EXERCISE GOAL
Copy each line below holding "have".

SOURCE MATERIAL

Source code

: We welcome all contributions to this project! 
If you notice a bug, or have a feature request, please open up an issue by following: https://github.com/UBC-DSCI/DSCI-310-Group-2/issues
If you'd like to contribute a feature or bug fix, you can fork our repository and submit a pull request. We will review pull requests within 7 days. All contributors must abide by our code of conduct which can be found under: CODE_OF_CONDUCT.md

...

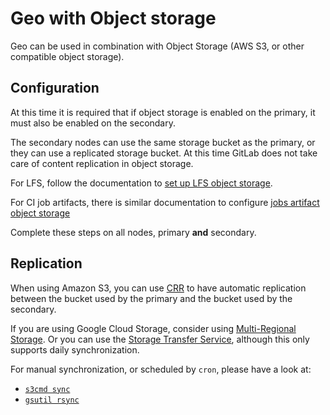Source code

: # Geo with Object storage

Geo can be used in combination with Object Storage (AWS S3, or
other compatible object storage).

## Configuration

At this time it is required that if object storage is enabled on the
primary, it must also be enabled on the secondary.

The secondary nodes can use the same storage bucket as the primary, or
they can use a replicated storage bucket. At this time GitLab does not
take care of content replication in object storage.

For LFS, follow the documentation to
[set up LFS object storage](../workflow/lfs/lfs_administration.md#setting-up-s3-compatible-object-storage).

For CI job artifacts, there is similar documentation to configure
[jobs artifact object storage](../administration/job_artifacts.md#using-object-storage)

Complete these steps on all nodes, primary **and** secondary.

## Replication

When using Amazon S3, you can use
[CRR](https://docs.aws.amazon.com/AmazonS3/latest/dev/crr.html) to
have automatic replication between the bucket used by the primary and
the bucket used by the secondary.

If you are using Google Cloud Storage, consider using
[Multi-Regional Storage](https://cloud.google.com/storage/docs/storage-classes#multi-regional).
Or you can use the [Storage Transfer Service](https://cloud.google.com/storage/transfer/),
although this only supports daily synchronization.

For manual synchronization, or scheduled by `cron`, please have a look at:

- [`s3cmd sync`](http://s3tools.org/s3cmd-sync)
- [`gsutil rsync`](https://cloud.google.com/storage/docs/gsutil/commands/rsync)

...

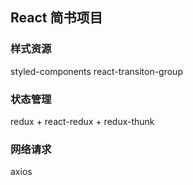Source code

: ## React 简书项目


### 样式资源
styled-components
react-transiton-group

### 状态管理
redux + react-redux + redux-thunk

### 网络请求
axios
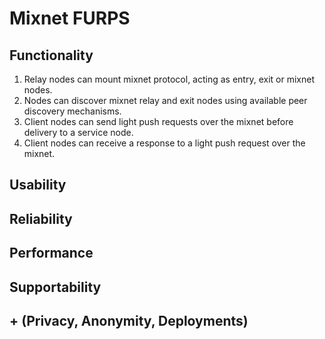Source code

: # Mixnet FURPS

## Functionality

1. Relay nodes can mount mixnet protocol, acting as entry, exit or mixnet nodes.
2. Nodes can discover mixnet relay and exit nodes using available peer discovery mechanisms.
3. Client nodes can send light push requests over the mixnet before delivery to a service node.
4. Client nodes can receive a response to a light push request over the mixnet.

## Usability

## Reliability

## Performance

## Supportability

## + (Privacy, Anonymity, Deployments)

ANSWER FOR THE TASK
If you notice a bug, or have a feature request, please open up an issue by following: https://github.com/UBC-DSCI/DSCI-310-Group-2/issues
have automatic replication between the bucket used by the primary and
For manual synchronization, or scheduled by `cron`, please have a look at:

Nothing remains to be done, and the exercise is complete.